(PhysOrg.com) -- A team comprised of geological and environmental science researchers from Stanford University has been studying the impact that early European exploration had on the New World and have found evidence that they say suggests the European cold period from 1500 to 1750, commonly known as the Little Ice Age, was due to the rapid decline in native human populations shortly after early explorers arrived.
Following up on their paper published in 2008, the team has now brought their findings before the Geological Society of America. The researchers say that the population decrease, which came about due to the introduction of previously unknown diseases, led to the rapid reforestation of the Americas.
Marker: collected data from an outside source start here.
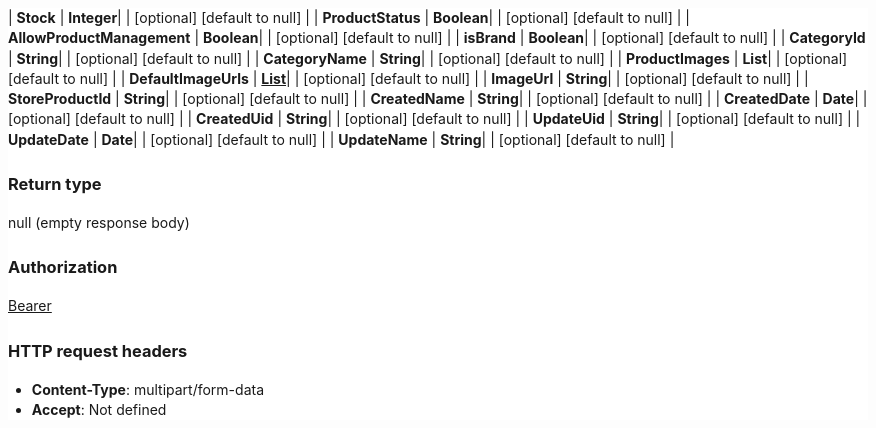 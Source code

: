 | **Stock** | **Integer**|  | [optional] [default to null] |
| **ProductStatus** | **Boolean**|  | [optional] [default to null] |
| **AllowProductManagement** | **Boolean**|  | [optional] [default to null] |
| **isBrand** | **Boolean**|  | [optional] [default to null] |
| **CategoryId** | **String**|  | [optional] [default to null] |
| **CategoryName** | **String**|  | [optional] [default to null] |
| **ProductImages** | **List**|  | [optional] [default to null] |
| **DefaultImageUrls** | [**List**](../Models/String.md)|  | [optional] [default to null] |
| **ImageUrl** | **String**|  | [optional] [default to null] |
| **StoreProductId** | **String**|  | [optional] [default to null] |
| **CreatedName** | **String**|  | [optional] [default to null] |
| **CreatedDate** | **Date**|  | [optional] [default to null] |
| **CreatedUid** | **String**|  | [optional] [default to null] |
| **UpdateUid** | **String**|  | [optional] [default to null] |
| **UpdateDate** | **Date**|  | [optional] [default to null] |
| **UpdateName** | **String**|  | [optional] [default to null] |

### Return type

null (empty response body)

### Authorization

[Bearer](../README.md#Bearer)

### HTTP request headers

- **Content-Type**: multipart/form-data
- **Accept**: Not defined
This led to a sudden increase in the amount of carbon dioxide being pulled from the air, which meant the atmosphere wasnt able to hold as much heat, which led to colder air covering Europe.
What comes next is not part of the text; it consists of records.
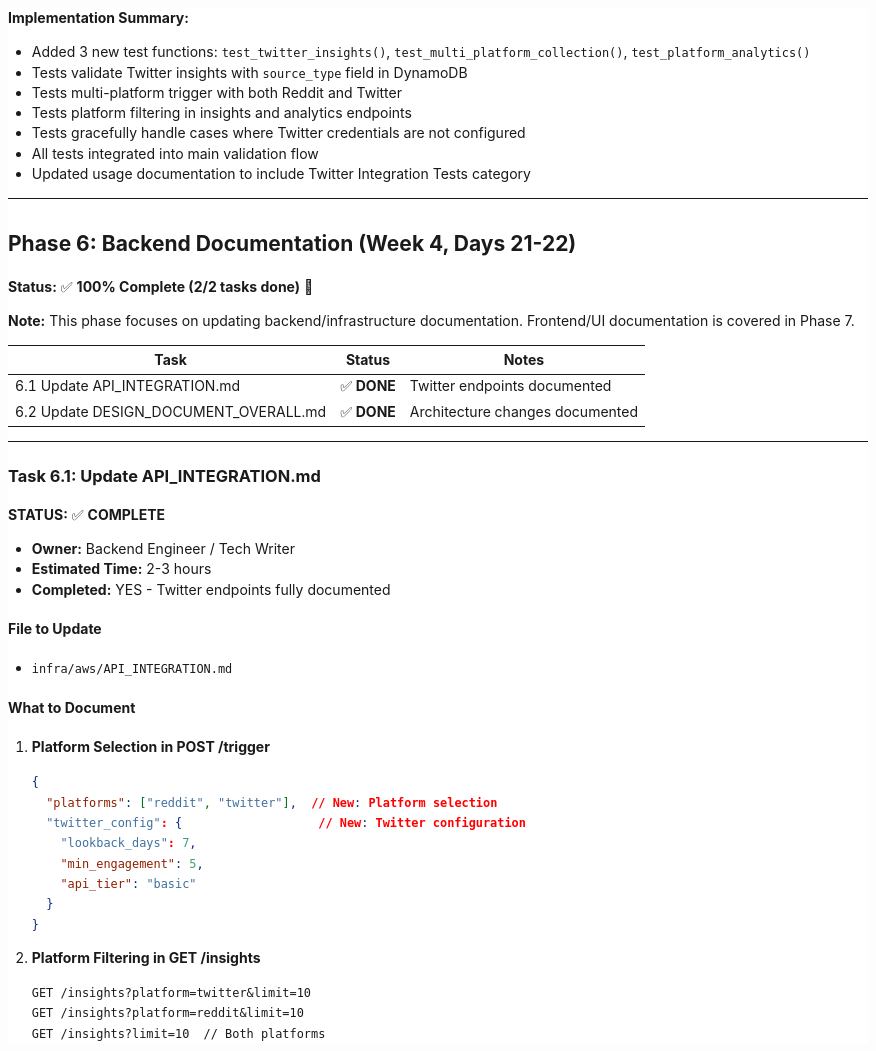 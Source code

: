 **Implementation Summary:**
- Added 3 new test functions: `test_twitter_insights()`, `test_multi_platform_collection()`, `test_platform_analytics()`
- Tests validate Twitter insights with `source_type` field in DynamoDB
- Tests multi-platform trigger with both Reddit and Twitter
- Tests platform filtering in insights and analytics endpoints
- Tests gracefully handle cases where Twitter credentials are not configured
- All tests integrated into main validation flow
- Updated usage documentation to include Twitter Integration Tests category

---

## Phase 6: Backend Documentation (Week 4, Days 21-22)

**Status:** ✅ **100% Complete (2/2 tasks done)** 🎉

**Note:** This phase focuses on updating backend/infrastructure documentation. Frontend/UI documentation is covered in Phase 7.

| Task | Status | Notes |
|------|--------|-------|
| 6.1 Update API_INTEGRATION.md | ✅ **DONE** | Twitter endpoints documented |
| 6.2 Update DESIGN_DOCUMENT_OVERALL.md | ✅ **DONE** | Architecture changes documented |

---

### Task 6.1: Update API_INTEGRATION.md

**STATUS:** ✅ **COMPLETE**

- **Owner:** Backend Engineer / Tech Writer
- **Estimated Time:** 2-3 hours
- **Completed:** YES - Twitter endpoints fully documented

#### File to Update

- `infra/aws/API_INTEGRATION.md`

#### What to Document

1. **Platform Selection in POST /trigger**
   ```json
   {
     "platforms": ["reddit", "twitter"],  // New: Platform selection
     "twitter_config": {                   // New: Twitter configuration
       "lookback_days": 7,
       "min_engagement": 5,
       "api_tier": "basic"
     }
   }
   ```

2. **Platform Filtering in GET /insights**
   ```
   GET /insights?platform=twitter&limit=10
   GET /insights?platform=reddit&limit=10
   GET /insights?limit=10  // Both platforms
   ```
The team, led by visiting scholar Richard Nevle, came to this conclusion after analyzing charcoal remnants in soil and lake sediments left behind by early American inhabitants as they burned forests to make room for farmland. They found that starting approximately 500 years ago, the charcoal accumulations came to a virtual standstill, coinciding with the death of native peoples.
Nevle et al then got out their calculators and crunched the numbers. They estimate that for a population of some 40 to 80 million indigenous people, the total amount of deforested land would likely have amounted to something the size of California. And since most estimates suggest that close to 90 percent of the native peoples died or were killed after the Europeans arrived, that meant most of that land returned to forest. That many trees, they say, all of a sudden appearing, almost as if out of nowhere, could have resulted in a loss of some 2 to 17 billion tons of carbon dioxide from the air.
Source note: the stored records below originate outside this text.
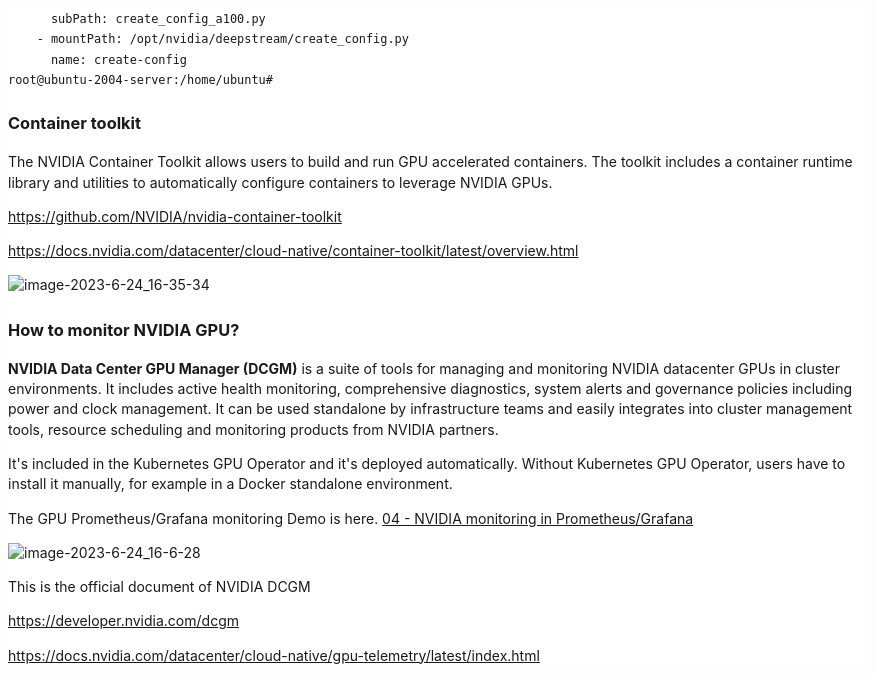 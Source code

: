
 ```shell
      subPath: create_config_a100.py
    - mountPath: /opt/nvidia/deepstream/create_config.py
      name: create-config
root@ubuntu-2004-server:/home/ubuntu#
```



### Container toolkit

The NVIDIA Container Toolkit allows users to build and run GPU accelerated containers. The toolkit includes a container runtime library and utilities to automatically configure containers to leverage NVIDIA GPUs.

https://github.com/NVIDIA/nvidia-container-toolkit

https://docs.nvidia.com/datacenter/cloud-native/container-toolkit/latest/overview.html

![image-2023-6-24_16-35-34](https://github.com/router-gao/ai-demos/assets/144886373/d21fc8e6-2c4c-48bf-af57-f50a3cfb52d0)



### How to monitor NVIDIA GPU?

**NVIDIA Data Center GPU Manager (DCGM)** is a suite of tools for managing and monitoring NVIDIA datacenter GPUs in cluster environments. It includes active health monitoring, comprehensive diagnostics, system alerts and governance policies including power and clock management. It can be used standalone by infrastructure teams and easily integrates into cluster management tools, resource scheduling and monitoring products from NVIDIA partners.

It's included in the Kubernetes GPU Operator and it's deployed automatically. Without Kubernetes GPU Operator, users have to install it manually, for example in a Docker standalone environment.

The GPU Prometheus/Grafana monitoring Demo is here. [04 - NVIDIA monitoring in Prometheus/Grafana](https://github.com/router-gao/ai-demos/blob/main/04-NVIDIA-GPU/04%20-%20NVIDIA%20monitoring%20in%20Prometheus%20and%20Grafana.md)



![image-2023-6-24_16-6-28](https://github.com/router-gao/ai-demos/assets/144886373/056508b0-29f6-4340-af4f-c63ec4ba24e8)



This is the official document of NVIDIA DCGM

https://developer.nvidia.com/dcgm

https://docs.nvidia.com/datacenter/cloud-native/gpu-telemetry/latest/index.html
To further bolster their argument, they say that core samples taken from the ice in Antarctica have air bubbles in them that show a reduction of carbon dioxide by 6 to 10 parts per million between 1525 and the early 1600s.
Of course this isnt concrete proof that humans caused the Little Ice Age, as others in the field point out. Events such as volcanic eruptions, solar flares or even colder ocean currents could also be at play. But so far, the evidence is certainly intriguing, pointing out that human activities, even those that are inadvertent, could be the cause of serious global climate changes.